Une fois connectés au profil de leur enfant, les parents voient un personnage, et autour, un cercle. Si le cercle est complètement vert, c’est que tout va bien. Il est cependant possible qu’une partie de ce cercle soit rouge. Les parents peuvent alors voir où leur enfant a perdu des points.

Sam Chaudhary, cocréateur de Class Dojo, assure toutefois que l’intention derrière l’application est surtout positive. Avant de se lancer en affaires, l’entreprise a consulté des centaines d’enseignants.

« Nous leur avons seulement demandé quel était le problème le plus difficile auquel ils font face, poursuit M. Chaudhary. Et ce que nous avons constaté, c’est qu’ils deviennent épuisés par la gestion de classe. C’était un immense problème, et les outils dont ils disposaient étaient surtout négatifs, comme les feuilles de retenue », explique celui qui a aussi enseigné à l’école secondaire au Royaume-Uni, avant de tout quitter pour fonder son entreprise aux États-Unis, il y a quatre ans.

L’utilisation de Class Dojo par les enseignants se fait surtout de façon spontanée, et l’entreprise n’a que très peu de données sur ses clients au Québec. Les parents d’environ 35 millions d’élèves du primaire et du secondaire dans le monde ont toutefois des nouvelles de l’école au moyen de cette plateforme.

ECHO, UN PRODUIT D’ICI

Un ex-enseignant du Saguenay, Louis-Raphaël Tremblay, et son équipe ont aussi développé un logiciel de suivi ici, au Québec. L’outil ECHO compile des données sur le comportement de l’élève, mais aussi sur ses résultats scolaires. Le système analyse automatiquement la progression – et les défis – du jeune dans les deux sphères.
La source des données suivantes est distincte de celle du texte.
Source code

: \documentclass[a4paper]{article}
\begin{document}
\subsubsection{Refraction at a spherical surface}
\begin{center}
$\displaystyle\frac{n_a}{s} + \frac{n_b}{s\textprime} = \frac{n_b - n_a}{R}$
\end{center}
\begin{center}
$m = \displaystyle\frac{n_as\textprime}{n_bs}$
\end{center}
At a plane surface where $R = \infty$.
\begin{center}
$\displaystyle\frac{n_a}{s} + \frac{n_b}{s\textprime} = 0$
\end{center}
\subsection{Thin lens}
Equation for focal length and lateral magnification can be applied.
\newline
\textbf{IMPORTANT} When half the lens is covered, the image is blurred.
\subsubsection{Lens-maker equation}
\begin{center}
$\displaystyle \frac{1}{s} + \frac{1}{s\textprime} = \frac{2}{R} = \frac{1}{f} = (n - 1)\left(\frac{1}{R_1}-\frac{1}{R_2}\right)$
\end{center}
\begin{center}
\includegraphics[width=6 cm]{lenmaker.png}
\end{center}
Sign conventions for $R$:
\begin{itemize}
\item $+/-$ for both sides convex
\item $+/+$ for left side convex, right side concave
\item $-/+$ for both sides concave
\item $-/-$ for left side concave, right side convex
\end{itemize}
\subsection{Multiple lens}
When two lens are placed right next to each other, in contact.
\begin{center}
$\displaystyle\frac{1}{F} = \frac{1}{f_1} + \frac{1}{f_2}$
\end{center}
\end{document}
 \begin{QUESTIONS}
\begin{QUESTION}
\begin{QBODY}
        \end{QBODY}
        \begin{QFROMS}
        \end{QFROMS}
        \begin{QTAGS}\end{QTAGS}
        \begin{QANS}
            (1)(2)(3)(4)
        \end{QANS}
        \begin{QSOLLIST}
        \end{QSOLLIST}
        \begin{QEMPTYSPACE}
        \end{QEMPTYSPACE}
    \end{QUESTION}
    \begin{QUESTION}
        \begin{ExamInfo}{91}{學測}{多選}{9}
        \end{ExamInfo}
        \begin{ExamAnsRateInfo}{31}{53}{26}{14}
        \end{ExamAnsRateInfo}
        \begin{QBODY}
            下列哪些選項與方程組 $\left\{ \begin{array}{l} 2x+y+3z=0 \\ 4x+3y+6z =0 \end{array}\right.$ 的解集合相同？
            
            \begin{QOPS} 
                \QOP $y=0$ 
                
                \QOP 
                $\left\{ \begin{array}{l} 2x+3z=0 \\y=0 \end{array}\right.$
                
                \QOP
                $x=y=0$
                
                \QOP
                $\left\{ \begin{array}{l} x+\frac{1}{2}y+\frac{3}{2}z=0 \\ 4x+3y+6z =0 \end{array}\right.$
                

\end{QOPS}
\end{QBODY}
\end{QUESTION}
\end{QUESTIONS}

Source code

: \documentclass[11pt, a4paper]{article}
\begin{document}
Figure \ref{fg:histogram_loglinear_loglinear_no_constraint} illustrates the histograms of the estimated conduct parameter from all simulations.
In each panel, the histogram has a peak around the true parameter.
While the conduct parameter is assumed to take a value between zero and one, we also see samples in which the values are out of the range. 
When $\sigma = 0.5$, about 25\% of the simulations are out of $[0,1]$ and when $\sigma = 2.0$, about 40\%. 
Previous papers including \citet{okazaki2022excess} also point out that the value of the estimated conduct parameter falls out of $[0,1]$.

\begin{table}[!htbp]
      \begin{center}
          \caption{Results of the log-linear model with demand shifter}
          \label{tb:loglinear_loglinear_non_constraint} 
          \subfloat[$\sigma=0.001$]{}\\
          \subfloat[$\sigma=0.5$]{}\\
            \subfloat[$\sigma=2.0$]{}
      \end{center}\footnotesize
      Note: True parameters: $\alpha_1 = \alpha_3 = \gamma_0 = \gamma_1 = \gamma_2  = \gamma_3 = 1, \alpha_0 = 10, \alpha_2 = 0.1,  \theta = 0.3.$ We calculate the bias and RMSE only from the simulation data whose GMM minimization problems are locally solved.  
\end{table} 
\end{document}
« Le parent est averti en temps réel de ce qui se passe avec son enfant, explique M. Tremblay. Ce qui est bien, c’est que chaque école peut aussi bâtir son propre système de règles. Ça englobe tout ce que le parent s’attend à savoir. »

L’entrepreneur pousse encore plus loin le concept. Il a ajouté un module d’intelligence artificielle au logiciel de base. Ainsi, un personnage intervient en ligne auprès de l’élève, en se basant sur son dossier. « La technologie qu’on utilise fait en sorte qu’il peut y avoir un dialogue en temps réel avec l’élève. L’interface lui parle, explique M. Tremblay. Il lui fait un écho en temps réel de ce qui se passe dans sa vie d’étudiant. C’est le premier outil au monde qui est capable d’analyser un parcours scolaire et qui peut construire un commentaire à partir de rien. »

Pas de phrases préprogrammées, donc. L’utilisation de l’intelligence artificielle permet une interaction plus fluide et cohérente, assure M. Tremblay.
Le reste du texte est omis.